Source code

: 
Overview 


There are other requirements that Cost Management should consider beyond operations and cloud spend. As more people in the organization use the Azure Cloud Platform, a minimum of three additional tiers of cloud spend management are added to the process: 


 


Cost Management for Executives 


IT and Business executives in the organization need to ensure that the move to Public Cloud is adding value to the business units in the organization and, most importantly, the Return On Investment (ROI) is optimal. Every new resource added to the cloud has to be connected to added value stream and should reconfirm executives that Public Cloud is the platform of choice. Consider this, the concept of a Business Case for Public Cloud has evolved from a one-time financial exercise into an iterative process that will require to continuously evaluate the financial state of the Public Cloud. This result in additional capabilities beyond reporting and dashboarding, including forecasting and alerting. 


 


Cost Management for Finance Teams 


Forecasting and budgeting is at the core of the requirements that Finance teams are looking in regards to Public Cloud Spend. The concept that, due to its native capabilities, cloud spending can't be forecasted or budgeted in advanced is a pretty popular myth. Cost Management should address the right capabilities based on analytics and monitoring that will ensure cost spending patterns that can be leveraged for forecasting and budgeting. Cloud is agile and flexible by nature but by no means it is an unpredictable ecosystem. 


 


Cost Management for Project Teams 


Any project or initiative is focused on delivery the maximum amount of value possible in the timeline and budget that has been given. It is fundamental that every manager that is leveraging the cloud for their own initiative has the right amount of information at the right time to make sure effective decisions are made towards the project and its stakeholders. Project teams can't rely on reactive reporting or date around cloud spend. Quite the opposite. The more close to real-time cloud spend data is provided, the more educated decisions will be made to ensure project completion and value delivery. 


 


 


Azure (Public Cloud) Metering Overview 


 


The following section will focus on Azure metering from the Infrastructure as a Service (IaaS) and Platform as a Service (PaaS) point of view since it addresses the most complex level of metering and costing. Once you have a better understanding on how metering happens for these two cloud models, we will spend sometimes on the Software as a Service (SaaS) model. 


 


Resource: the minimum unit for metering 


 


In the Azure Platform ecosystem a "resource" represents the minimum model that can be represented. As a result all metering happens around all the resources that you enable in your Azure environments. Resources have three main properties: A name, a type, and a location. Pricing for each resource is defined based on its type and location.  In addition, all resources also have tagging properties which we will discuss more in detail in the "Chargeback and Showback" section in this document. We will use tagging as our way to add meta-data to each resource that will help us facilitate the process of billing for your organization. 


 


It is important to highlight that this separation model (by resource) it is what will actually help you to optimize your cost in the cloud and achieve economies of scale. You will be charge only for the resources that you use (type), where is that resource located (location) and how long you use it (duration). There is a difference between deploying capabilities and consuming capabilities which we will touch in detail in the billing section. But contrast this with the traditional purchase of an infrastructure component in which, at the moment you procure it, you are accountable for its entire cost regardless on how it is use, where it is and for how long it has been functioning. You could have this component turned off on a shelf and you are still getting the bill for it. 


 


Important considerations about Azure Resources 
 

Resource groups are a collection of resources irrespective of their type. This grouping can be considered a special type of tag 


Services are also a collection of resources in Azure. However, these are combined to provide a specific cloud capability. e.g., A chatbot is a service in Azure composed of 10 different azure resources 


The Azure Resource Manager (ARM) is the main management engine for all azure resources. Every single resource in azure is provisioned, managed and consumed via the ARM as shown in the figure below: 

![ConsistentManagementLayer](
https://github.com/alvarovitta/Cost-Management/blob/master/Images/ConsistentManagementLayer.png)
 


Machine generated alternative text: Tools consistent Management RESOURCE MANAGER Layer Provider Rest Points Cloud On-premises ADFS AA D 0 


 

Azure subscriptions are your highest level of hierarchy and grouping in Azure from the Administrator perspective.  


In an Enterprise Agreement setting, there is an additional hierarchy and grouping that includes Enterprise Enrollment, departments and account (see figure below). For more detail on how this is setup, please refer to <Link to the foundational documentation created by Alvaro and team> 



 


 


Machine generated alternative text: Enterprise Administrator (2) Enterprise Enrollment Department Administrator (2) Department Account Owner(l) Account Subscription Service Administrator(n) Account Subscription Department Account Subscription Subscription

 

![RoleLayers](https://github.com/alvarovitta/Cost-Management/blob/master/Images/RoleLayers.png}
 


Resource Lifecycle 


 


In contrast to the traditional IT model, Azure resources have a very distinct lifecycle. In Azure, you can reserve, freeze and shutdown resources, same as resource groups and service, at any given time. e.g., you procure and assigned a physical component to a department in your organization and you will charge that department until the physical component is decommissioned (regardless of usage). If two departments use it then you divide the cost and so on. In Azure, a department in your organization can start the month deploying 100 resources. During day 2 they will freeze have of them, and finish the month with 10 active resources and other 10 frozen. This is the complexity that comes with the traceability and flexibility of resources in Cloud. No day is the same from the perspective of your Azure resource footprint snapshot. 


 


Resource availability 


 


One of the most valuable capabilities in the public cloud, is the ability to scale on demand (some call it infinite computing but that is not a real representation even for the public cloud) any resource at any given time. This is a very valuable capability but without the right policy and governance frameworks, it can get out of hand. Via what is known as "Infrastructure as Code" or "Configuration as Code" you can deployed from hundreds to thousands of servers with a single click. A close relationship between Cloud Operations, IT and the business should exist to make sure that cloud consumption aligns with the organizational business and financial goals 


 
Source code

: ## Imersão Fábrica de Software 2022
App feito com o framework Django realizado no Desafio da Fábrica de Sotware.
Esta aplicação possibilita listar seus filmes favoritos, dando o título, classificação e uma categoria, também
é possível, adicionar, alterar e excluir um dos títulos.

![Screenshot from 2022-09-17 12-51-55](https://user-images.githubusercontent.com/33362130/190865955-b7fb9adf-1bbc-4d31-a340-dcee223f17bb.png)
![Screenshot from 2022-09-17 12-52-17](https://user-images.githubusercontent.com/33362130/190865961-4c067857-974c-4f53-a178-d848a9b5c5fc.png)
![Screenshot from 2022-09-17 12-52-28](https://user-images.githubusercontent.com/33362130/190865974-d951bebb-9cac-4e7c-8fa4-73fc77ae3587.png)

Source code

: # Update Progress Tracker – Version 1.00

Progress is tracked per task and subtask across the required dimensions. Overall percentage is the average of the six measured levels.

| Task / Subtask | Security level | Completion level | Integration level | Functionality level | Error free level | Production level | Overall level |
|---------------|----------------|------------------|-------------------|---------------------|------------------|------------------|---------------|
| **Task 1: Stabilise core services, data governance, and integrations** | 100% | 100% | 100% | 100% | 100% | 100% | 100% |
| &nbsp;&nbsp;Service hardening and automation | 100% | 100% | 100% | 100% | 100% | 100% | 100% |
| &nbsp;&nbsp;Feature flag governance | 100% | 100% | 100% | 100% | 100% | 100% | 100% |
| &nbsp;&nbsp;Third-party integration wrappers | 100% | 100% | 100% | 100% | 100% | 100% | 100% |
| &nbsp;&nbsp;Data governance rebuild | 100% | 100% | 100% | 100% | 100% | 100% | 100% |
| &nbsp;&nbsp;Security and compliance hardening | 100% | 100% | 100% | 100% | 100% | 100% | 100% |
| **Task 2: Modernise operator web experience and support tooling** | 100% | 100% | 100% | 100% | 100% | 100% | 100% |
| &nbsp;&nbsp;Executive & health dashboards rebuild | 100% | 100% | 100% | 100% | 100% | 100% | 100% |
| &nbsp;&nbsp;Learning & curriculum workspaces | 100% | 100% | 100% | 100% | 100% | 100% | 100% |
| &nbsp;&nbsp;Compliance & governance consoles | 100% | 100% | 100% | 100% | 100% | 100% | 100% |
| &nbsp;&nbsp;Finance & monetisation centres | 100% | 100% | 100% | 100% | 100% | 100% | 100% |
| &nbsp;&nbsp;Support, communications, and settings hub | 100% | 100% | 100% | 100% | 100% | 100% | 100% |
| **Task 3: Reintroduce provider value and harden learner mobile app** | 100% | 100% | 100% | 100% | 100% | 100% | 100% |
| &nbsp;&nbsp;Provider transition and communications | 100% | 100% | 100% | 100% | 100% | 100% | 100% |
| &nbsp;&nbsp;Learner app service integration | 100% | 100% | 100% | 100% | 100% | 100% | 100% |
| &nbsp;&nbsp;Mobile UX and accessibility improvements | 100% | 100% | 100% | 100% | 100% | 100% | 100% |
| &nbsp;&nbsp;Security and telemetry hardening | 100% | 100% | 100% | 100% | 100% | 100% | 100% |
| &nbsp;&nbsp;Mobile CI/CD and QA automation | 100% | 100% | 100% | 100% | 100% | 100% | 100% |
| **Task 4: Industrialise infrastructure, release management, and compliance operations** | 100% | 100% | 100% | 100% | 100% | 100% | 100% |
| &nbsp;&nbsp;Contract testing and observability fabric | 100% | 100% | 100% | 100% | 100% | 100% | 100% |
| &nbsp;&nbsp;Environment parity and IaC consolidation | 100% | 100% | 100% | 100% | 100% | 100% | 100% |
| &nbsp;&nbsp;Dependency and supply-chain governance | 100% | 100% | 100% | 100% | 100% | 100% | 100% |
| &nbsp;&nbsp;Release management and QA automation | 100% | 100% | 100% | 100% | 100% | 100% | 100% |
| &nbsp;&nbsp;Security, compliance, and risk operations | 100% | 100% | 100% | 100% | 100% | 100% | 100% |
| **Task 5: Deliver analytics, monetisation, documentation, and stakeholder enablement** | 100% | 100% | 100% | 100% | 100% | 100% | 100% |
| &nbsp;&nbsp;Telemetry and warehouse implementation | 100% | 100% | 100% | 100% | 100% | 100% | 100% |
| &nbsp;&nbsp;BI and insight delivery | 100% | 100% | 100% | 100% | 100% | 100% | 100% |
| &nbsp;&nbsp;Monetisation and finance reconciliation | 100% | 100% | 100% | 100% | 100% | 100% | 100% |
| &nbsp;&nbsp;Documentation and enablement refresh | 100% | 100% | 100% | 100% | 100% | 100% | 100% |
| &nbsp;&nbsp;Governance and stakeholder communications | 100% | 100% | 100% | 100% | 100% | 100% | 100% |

----

**WHAT YOU NEED TO DO**. Could you transcribe the entries above word for word, from the line with "Forecasting and budgeting is" down to the line with "Resource: the minimum unit for metering", keeping both?

**ANSWER**.
Forecasting and budgeting is at the core of the requirements that Finance teams are looking in regards to Public Cloud Spend. The concept that, due to its native capabilities, cloud spending can't be forecasted or budgeted in advanced is a pretty popular myth. Cost Management should address the right capabilities based on analytics and monitoring that will ensure cost spending patterns that can be leveraged for forecasting and budgeting. Cloud is agile and flexible by nature but by no means it is an unpredictable ecosystem. 


 


Cost Management for Project Teams 


Any project or initiative is focused on delivery the maximum amount of value possible in the timeline and budget that has been given. It is fundamental that every manager that is leveraging the cloud for their own initiative has the right amount of information at the right time to make sure effective decisions are made towards the project and its stakeholders. Project teams can't rely on reactive reporting or date around cloud spend. Quite the opposite. The more close to real-time cloud spend data is provided, the more educated decisions will be made to ensure project completion and value delivery. 


 


 


Azure (Public Cloud) Metering Overview 


 


The following section will focus on Azure metering from the Infrastructure as a Service (IaaS) and Platform as a Service (PaaS) point of view since it addresses the most complex level of metering and costing. Once you have a better understanding on how metering happens for these two cloud models, we will spend sometimes on the Software as a Service (SaaS) model. 


 


Resource: the minimum unit for metering 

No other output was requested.